Incontro a tre

Groenlandia, oggi vertice alla Casa Bianca tra Usa e Danimarca

I rappresentanti dell'isola: "Non siamo in vendita, e sceglieremmo la Danimarca". Ma si valuta un rafforzamento delle difese

Groenlandia, oggi vertice alla Casa Bianca tra Usa e Danimarca

La Danimarca rafforzerà la propria presenza militare in Groenlandia. L’annuncio è arrivato dal ministro della Difesa Troels Lund Poulsen alla vigilia del vertice in programma a Washington tra il vicepresidente degli Stati Uniti JD Vance, il segretario di Stato Marco Rubio, il ministro degli Esteri danese Lars Løkke Rasmussen e la ministra degli Esteri groenlandese Vivian Motzfeldt.

“Continueremo a rafforzare la nostra presenza militare in Groenlandia”, ha dichiarato Poulsen, precisando che Copenaghen punta anche a un maggiore coinvolgimento della Nato nell’Artico, con più esercitazioni e una presenza più strutturata dell’Alleanza.

“Su questi temi il dialogo con gli alleati è continuo”, ha aggiunto.

Vertice alla Casa Bianca sul futuro dell’isola artica

L’incontro del 14 gennaio 2026 alla Casa Bianca arriva dopo settimane di tensioni diplomatiche. La Groenlandia, territorio autonomo del Regno di Danimarca, è al centro di un confronto sempre più duro con Washington, dopo le ripetute dichiarazioni del presidente Donald Trump, che ha affermato che gli Stati Uniti “si impadroniranno della Groenlandia, in un modo o nell’altro”.

Secondo Trump, l’isola è strategica per contenere l’influenza di Russia e Cina nell’Artico. L’amministrazione statunitense starebbe valutando un’acquisizione concordata, senza escludere del tutto opzioni più coercitive.

Il no di Groenlandia e Danimarca: “Non siamo in vendita”

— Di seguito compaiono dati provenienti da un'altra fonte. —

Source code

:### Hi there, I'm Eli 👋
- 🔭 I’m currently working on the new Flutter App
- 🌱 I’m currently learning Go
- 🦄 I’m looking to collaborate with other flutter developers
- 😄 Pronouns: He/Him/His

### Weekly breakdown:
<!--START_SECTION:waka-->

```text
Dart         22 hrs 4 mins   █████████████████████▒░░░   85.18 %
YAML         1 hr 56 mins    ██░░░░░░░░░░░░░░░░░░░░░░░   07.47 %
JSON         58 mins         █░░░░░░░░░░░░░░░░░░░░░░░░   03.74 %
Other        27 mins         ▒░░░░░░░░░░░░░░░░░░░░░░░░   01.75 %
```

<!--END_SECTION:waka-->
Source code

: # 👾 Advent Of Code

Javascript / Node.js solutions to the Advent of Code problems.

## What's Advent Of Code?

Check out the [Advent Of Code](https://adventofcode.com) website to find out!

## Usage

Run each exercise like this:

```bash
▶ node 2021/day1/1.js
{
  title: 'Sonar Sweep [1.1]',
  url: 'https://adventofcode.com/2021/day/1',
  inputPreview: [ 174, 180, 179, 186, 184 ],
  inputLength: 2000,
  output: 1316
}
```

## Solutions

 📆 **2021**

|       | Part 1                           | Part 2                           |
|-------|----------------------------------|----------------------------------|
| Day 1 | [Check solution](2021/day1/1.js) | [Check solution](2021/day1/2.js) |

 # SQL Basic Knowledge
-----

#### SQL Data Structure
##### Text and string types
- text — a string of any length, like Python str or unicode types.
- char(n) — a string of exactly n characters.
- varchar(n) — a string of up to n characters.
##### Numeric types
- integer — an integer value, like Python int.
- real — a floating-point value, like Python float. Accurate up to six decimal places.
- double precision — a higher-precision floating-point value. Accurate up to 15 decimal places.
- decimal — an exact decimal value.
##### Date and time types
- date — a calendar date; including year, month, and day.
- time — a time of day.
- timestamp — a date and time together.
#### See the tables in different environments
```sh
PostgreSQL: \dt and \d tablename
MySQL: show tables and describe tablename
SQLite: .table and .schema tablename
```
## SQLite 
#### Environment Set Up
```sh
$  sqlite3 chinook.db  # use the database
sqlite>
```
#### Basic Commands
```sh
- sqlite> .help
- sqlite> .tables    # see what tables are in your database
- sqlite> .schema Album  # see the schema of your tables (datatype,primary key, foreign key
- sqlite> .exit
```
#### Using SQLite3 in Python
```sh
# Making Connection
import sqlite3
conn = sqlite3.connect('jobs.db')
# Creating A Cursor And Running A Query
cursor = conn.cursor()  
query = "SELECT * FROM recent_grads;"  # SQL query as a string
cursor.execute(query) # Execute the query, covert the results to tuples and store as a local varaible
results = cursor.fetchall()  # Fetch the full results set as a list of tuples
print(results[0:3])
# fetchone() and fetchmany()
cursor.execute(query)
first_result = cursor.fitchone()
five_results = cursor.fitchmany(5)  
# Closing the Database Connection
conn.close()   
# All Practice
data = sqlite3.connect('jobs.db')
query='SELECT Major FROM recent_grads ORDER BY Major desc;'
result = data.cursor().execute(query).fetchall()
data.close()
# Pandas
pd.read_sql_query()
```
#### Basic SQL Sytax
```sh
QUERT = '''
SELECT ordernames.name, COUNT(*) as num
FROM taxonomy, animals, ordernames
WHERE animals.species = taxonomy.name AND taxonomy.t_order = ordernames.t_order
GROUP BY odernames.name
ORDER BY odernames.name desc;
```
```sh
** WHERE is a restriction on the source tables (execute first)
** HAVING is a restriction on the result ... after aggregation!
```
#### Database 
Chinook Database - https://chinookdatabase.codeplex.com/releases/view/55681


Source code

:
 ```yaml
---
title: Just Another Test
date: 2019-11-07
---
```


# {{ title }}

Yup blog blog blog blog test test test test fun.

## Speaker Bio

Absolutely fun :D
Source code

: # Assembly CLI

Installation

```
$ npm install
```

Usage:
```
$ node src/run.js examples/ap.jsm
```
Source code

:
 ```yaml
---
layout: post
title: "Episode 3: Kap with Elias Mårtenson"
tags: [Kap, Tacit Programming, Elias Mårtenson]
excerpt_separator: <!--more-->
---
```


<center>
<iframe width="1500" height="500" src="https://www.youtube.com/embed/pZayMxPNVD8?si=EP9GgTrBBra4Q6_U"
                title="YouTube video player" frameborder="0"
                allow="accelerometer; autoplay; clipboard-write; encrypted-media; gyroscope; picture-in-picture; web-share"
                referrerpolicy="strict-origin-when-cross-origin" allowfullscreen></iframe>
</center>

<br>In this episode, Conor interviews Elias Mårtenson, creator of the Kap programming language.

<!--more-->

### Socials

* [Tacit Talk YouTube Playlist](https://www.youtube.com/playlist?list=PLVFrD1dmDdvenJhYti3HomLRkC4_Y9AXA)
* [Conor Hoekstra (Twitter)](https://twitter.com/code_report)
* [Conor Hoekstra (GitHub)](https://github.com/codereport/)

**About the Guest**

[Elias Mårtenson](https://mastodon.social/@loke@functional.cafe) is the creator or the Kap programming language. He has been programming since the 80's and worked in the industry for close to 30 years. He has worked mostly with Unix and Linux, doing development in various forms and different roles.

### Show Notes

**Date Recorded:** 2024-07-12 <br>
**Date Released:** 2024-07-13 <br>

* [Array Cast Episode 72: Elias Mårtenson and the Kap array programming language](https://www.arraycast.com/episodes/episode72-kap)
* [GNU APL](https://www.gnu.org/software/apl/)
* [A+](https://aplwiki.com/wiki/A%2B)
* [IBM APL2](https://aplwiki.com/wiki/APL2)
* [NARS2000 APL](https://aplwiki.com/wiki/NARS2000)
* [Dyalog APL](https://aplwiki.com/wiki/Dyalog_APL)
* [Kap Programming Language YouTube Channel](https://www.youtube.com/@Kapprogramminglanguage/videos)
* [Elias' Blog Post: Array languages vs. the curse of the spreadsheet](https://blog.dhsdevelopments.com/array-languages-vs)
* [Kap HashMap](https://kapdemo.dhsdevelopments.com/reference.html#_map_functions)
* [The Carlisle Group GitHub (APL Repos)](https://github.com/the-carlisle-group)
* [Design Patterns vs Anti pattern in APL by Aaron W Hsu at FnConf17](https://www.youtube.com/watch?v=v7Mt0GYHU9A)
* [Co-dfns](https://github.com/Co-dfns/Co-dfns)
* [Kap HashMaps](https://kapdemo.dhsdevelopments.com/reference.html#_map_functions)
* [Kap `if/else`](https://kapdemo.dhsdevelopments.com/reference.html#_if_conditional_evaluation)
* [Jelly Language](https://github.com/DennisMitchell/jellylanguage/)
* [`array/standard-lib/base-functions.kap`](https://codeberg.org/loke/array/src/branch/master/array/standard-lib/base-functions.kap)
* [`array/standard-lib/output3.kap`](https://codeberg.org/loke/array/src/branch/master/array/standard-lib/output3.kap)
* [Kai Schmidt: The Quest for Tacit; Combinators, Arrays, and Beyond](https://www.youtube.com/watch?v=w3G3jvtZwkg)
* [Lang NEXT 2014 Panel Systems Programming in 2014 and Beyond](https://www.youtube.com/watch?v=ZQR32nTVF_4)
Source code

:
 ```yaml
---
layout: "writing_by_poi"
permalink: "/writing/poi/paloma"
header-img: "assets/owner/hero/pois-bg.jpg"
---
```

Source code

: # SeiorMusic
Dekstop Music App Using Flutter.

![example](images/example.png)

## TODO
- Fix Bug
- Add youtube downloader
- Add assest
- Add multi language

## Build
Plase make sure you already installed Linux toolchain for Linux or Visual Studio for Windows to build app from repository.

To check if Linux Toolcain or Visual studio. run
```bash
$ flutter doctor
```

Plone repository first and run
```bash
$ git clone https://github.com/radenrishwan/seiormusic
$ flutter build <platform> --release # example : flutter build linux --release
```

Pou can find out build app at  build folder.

La risposta di Nuuk e Copenaghen è stata netta. Il primo ministro groenlandese Jens-Frederik Nielsen ha ribadito che il suo Paese “non vuole essere posseduto né governato dagli Stati Uniti e non farà mai parte degli USA”.

Durante una visita a Copenaghen, Nielsen ha dichiarato che, se costretta a scegliere, la Groenlandia sceglierebbe la Danimarca. Una posizione condivisa dalla premier danese Mette Frederiksen, che ha parlato di “pressioni inaccettabili da parte di uno dei nostri più stretti alleati” e ha ribadito che la Groenlandia non è in vendita.

L’ipotesi di un nuovo accordo militare USA-Danimarca

Secondo fonti diplomatiche, Danimarca e Groenlandia proporranno un’estensione dell’Accordo per la difesa della Groenlandia firmato nel 1951. Il piano prevede l’aumento delle basi militari statunitensi sull’isola, da una fino a dieci, con il sostegno dei vertici europei della Nato, pronti a contribuire ai costi.

L’obiettivo sarebbe evitare una frattura del fronte occidentale, garantendo agli Stati Uniti un ruolo centrale nella sicurezza dell’isola senza compromettere formalmente la sovranità danese.

Nato, UE e Congresso Usa: cresce l’allarme

Negli ultimi dodici mesi la Danimarca ha investito circa 90 miliardi di corone (12 miliardi di euro) nella sicurezza artica, respingendo le accuse di Washington di un impegno insufficiente.

Dopo il vertice di Washington, una delegazione del Congresso degli Stati Uniti, composta prevalentemente da democratici, visiterà Copenaghen.

Sul fronte europeo, l’Alta rappresentante UE Kaja Kallas ha ammesso che i rapporti transatlantici sono in una fase critica, ma ha escluso una rottura definitiva.

Groenlandia, una crisi geopolitica aperta

La Groenlandia, territorio scarsamente popolato ma strategico per risorse e posizione geografica, è diventata uno dei principali punti di frizione della geopolitica globale. Il vertice di Washington potrebbe segnare una svolta, ma Danimarca e Groenlandia ribadiscono un principio chiave: il futuro dell’isola non può essere deciso con la forza.